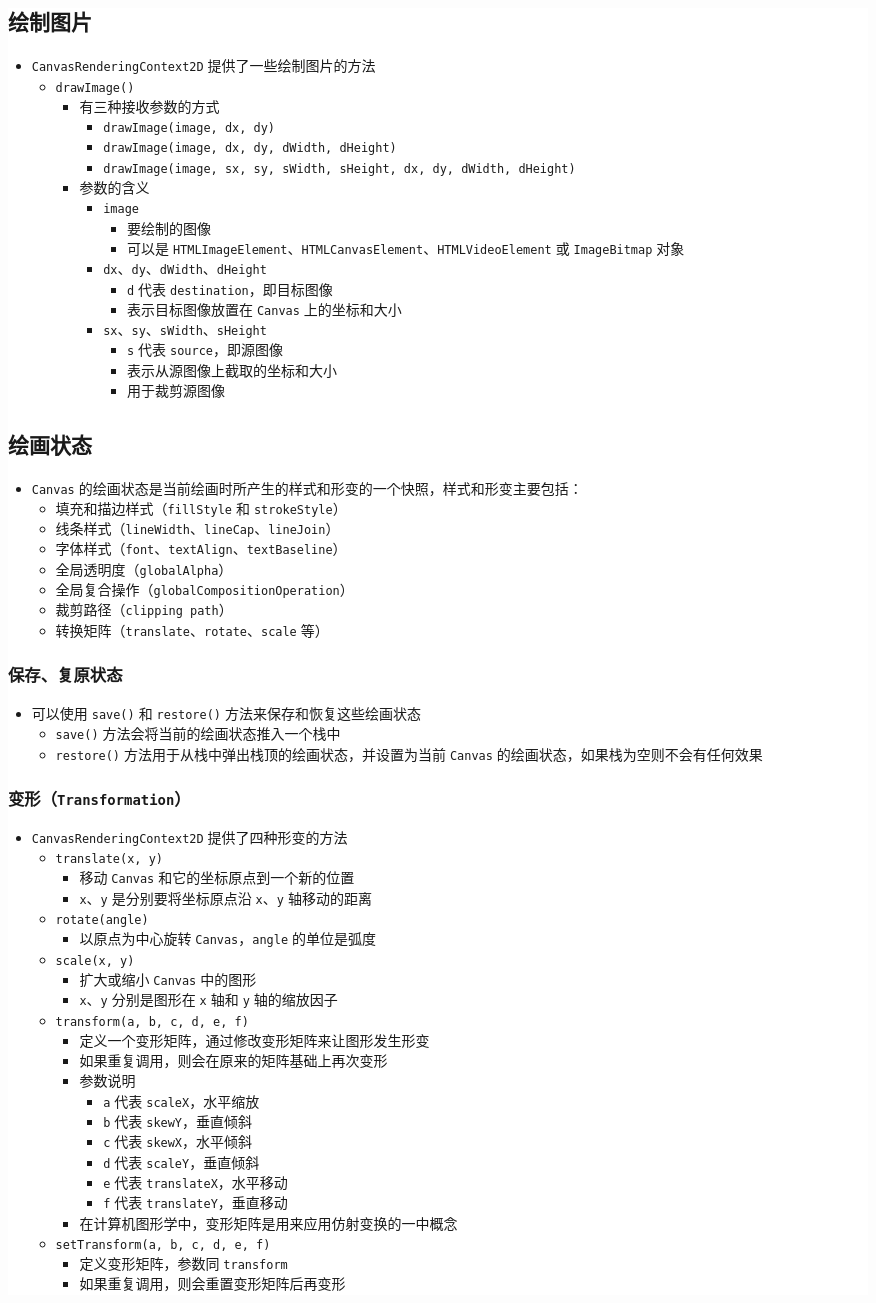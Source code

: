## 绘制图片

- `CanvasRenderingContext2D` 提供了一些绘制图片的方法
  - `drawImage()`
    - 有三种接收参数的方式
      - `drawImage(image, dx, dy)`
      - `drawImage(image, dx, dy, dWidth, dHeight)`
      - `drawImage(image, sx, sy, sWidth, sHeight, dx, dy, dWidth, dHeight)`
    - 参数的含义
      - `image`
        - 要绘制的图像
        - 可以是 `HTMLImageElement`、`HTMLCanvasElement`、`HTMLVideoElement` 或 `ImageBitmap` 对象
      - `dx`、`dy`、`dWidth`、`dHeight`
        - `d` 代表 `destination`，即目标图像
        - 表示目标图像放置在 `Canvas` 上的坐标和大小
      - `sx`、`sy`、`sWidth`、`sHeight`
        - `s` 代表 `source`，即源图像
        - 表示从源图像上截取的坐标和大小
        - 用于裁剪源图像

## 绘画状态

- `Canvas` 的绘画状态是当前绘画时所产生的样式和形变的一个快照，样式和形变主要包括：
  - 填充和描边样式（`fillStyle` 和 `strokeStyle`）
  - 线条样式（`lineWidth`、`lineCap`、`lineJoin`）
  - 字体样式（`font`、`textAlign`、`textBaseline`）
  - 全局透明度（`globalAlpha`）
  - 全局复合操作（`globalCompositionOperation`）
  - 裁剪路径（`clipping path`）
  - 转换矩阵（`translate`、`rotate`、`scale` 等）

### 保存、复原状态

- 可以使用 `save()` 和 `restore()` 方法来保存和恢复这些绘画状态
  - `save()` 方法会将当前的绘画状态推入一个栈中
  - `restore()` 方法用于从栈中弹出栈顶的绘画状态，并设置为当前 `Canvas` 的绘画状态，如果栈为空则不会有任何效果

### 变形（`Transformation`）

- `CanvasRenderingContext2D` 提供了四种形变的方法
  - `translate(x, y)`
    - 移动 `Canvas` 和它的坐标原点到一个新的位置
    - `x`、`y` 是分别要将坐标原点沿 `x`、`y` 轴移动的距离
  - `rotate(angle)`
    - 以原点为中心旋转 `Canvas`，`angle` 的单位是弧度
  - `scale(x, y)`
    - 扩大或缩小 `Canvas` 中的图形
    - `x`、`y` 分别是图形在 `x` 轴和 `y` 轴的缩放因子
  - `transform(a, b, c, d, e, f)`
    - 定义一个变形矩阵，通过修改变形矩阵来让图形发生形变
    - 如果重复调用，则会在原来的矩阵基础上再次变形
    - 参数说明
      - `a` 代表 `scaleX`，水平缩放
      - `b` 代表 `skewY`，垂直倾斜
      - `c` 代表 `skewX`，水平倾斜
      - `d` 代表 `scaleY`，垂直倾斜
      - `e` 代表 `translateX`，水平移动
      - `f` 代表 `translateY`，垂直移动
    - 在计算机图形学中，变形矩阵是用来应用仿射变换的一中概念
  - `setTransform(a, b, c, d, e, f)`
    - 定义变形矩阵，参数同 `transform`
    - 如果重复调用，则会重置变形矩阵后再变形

____

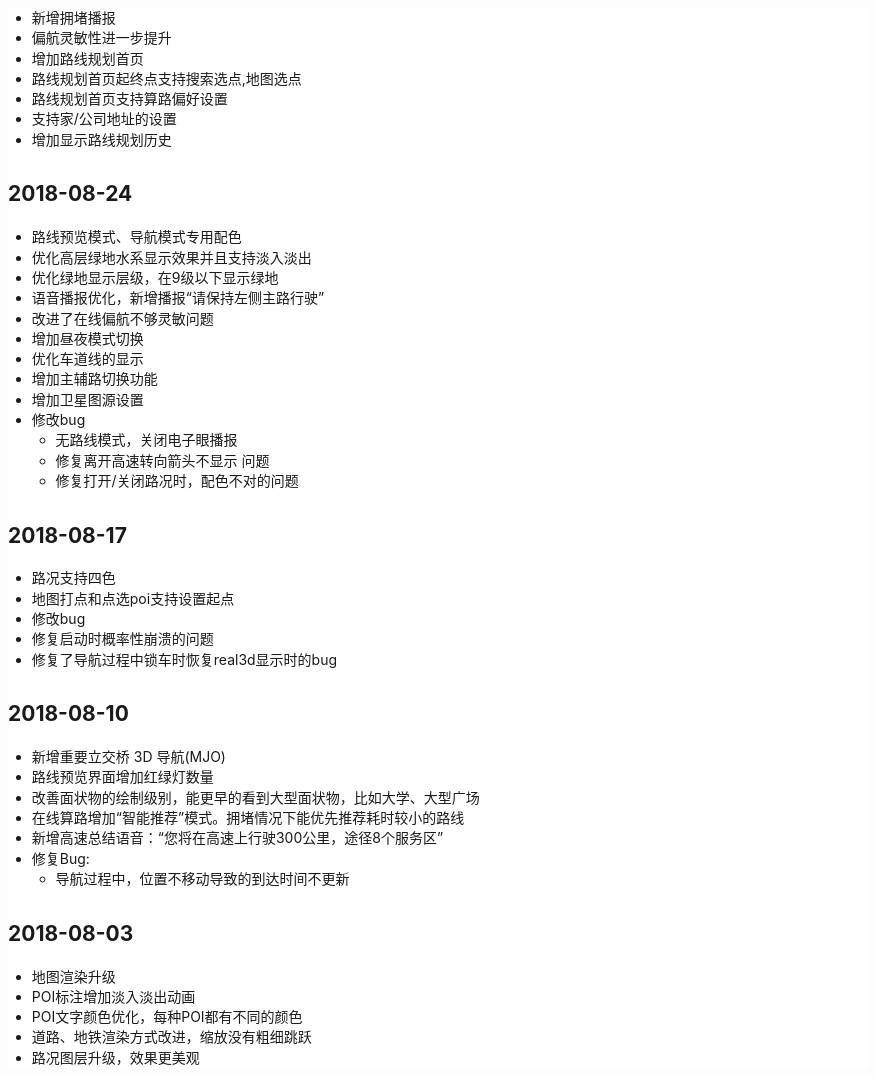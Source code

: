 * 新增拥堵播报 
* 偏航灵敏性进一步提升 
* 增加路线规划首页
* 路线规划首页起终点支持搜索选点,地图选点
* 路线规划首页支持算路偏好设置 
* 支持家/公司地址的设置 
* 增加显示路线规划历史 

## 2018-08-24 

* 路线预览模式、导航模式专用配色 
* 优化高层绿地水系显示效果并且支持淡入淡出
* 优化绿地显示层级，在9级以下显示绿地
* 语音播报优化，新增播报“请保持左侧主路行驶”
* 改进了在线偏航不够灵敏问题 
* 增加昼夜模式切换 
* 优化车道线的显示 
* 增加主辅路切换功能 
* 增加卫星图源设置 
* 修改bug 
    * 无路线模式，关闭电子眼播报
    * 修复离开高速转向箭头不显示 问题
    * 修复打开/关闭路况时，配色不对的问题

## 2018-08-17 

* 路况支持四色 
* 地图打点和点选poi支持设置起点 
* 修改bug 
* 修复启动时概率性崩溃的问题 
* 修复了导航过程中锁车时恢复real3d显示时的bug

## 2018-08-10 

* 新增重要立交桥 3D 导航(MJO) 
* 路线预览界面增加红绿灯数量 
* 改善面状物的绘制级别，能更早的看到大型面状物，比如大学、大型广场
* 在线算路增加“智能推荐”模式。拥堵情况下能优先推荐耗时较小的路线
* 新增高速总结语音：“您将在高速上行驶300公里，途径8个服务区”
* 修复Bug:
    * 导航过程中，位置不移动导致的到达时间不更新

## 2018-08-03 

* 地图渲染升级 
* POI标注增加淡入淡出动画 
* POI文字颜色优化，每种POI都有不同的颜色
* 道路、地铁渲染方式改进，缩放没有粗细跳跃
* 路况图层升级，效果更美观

____

● **ACTION ITEM**
Every line above that includes the word "dWidth" must appear in the answer.

● **FINAL ANSWER**
      - `drawImage(image, dx, dy, dWidth, dHeight)`
      - `drawImage(image, sx, sy, sWidth, sHeight, dx, dy, dWidth, dHeight)`
      - `dx`、`dy`、`dWidth`、`dHeight`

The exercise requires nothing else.